Nazivergleiche wurden so unfassbar oft von so unfassbar dummen Menschen auf so unfassbar dumme Weise gezogen, dass man sich beim Rückgriff auf den rhetorischen Holzhammer in sehr schlechte Gesellschaft begibt. Wenn einem Komiker nichts mehr einfällt, greift er zu Sexwitzchen. So gesehen sind Nazivergleiche die Sexwitzchen des Politikers. Ich wurde über Jahrzehnte aus nahezu allen politischen Lagern als Nazi bezeichnet - weil ich für Computer war, weil ich gegen die zu leichtsinnige Nutzung von Computern war, weil ich für Gleichberechtigung eintrat, weil ich gegen Gleichberechtigung mit der Brechstange war, weil ich für Ausländerintegration war, weil ich Schwierigkeiten bei der Integration sah. Könnt ihr Dummköpfe euch endlich einmal auf eine einheitliche Definition für "Nazi" einigen und nicht einfach alles so bezeichnen, was außerhalb eures verkrusteten Weltbilds agiert? Merkt ihr nicht, dass euer Geschrei ähnlich wie in der Geschichte ist, in der jemand einmal unnütz "Feuer!" schrie? Ich warte nur auf den Moment, in dem jemand, den ihr als XYZ-Nazi bezichtigt, ganz entspannt zurücklächelt und sagt: "Na, wenn sie für XYZ waren, kann bei denen wohl nicht alles schlecht gewesen sein."
Keiner braucht zu befürchten, dass durch platte Vergleiche die Geschichte verharmlost wird. Das ist bereits geschehen, seit Guido Knopp mit Dokumentationen wie "Hitlers Müslischalen - sie fütterten den Führer" das Dritte Reich endgültig zur fetzigen Abendunterhaltung formte. Umgekehrt sollten die Nazivergleicher sich nicht in Heldenpose werfen, weil sie vermeintlich ein Tabu verletzen und damit eine längst überfällige Debatte anstoßen. Das einzige Tabu, das hier verletzt wird, besteht darin, das Auditorium zu langweilen. Keiner braucht zu glauben, mit seinen Nazivergleichen eine längst überfällige Debatte anzustoßen. Die einzige Debatte, die zu führen sich lohnt, ist die über die Frage, ob "Meinungsfreiheit" heißt, dass jeder eine Meinung haben darf, nicht dass er sie haben muss und allen mitteilen soll.

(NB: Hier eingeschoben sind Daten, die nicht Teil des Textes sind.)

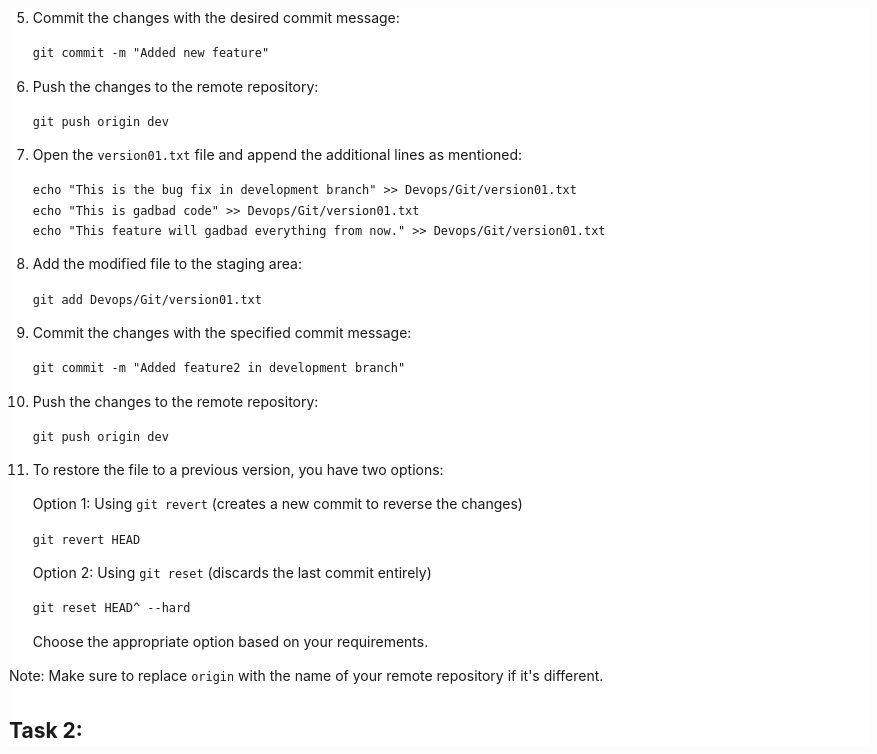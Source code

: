 5. Commit the changes with the desired commit message:
    
    ```plaintext
    git commit -m "Added new feature"
    ```
    
6. Push the changes to the remote repository:
    
    ```plaintext
    git push origin dev
    ```
    
7. Open the `version01.txt` file and append the additional lines as mentioned:
    
    ```plaintext
    echo "This is the bug fix in development branch" >> Devops/Git/version01.txt
    echo "This is gadbad code" >> Devops/Git/version01.txt
    echo "This feature will gadbad everything from now." >> Devops/Git/version01.txt
    ```
    
8. Add the modified file to the staging area:
    
    ```plaintext
    git add Devops/Git/version01.txt
    ```
    
9. Commit the changes with the specified commit message:
    
    ```plaintext
    git commit -m "Added feature2 in development branch"
    ```
    
10. Push the changes to the remote repository:
    
    ```plaintext
    git push origin dev
    ```
    
11. To restore the file to a previous version, you have two options:
    
    Option 1: Using `git revert` (creates a new commit to reverse the changes)
    
    ```plaintext
    git revert HEAD
    ```
    
    Option 2: Using `git reset` (discards the last commit entirely)
    
    ```plaintext
    git reset HEAD^ --hard
    ```
    
    Choose the appropriate option based on your requirements.
    

Note: Make sure to replace `origin` with the name of your remote repository if it's different.

## Task 2:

Provoziert mich, regt mich an durch neuartige Gedanken, durch interessante argumentative Wendungen, durch pfiffige Argumentationen. Hebelt meine Position aus, weist mir Inkonsistenzen in meiner Haltung nach. Ich behaupte nicht, endgültige Wahrheiten zu kennen. Aber bitte lasst euer infantiles Nazivergleichsgewäsch dort, wo ihr es her habt: im Schülerkabarett.